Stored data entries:
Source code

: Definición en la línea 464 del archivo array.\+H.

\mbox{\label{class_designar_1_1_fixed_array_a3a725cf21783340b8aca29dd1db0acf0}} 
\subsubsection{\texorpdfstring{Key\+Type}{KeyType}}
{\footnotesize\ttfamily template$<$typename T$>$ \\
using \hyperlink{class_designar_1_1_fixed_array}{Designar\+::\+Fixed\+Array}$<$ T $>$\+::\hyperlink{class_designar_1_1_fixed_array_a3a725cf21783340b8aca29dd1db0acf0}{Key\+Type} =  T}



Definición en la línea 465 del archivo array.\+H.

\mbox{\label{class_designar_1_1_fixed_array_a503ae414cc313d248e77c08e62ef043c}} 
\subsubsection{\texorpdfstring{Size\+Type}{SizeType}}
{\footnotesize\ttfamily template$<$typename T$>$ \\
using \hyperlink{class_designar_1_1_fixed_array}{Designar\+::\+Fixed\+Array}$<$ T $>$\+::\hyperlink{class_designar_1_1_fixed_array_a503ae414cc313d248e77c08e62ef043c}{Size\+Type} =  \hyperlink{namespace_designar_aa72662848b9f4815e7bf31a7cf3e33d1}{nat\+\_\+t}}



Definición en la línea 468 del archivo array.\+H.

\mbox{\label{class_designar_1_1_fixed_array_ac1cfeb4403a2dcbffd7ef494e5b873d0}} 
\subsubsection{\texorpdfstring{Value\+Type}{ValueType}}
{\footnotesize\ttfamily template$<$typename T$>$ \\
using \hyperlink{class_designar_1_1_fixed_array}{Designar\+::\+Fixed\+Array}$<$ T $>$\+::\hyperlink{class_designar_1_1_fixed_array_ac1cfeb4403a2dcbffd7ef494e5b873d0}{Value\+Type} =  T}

(WORK REQUEST):
Write out every entry once more, precisely as it stands.

(RESULT):
Source code

: Definición en la línea 464 del archivo array.\+H.

\mbox{\label{class_designar_1_1_fixed_array_a3a725cf21783340b8aca29dd1db0acf0}} 
\subsubsection{\texorpdfstring{Key\+Type}{KeyType}}
{\footnotesize\ttfamily template$<$typename T$>$ \\
using \hyperlink{class_designar_1_1_fixed_array}{Designar\+::\+Fixed\+Array}$<$ T $>$\+::\hyperlink{class_designar_1_1_fixed_array_a3a725cf21783340b8aca29dd1db0acf0}{Key\+Type} =  T}



Definición en la línea 465 del archivo array.\+H.

\mbox{\label{class_designar_1_1_fixed_array_a503ae414cc313d248e77c08e62ef043c}} 
\subsubsection{\texorpdfstring{Size\+Type}{SizeType}}
{\footnotesize\ttfamily template$<$typename T$>$ \\
using \hyperlink{class_designar_1_1_fixed_array}{Designar\+::\+Fixed\+Array}$<$ T $>$\+::\hyperlink{class_designar_1_1_fixed_array_a503ae414cc313d248e77c08e62ef043c}{Size\+Type} =  \hyperlink{namespace_designar_aa72662848b9f4815e7bf31a7cf3e33d1}{nat\+\_\+t}}



Definición en la línea 468 del archivo array.\+H.

\mbox{\label{class_designar_1_1_fixed_array_ac1cfeb4403a2dcbffd7ef494e5b873d0}} 
\subsubsection{\texorpdfstring{Value\+Type}{ValueType}}
{\footnotesize\ttfamily template$<$typename T$>$ \\
using \hyperlink{class_designar_1_1_fixed_array}{Designar\+::\+Fixed\+Array}$<$ T $>$\+::\hyperlink{class_designar_1_1_fixed_array_ac1cfeb4403a2dcbffd7ef494e5b873d0}{Value\+Type} =  T}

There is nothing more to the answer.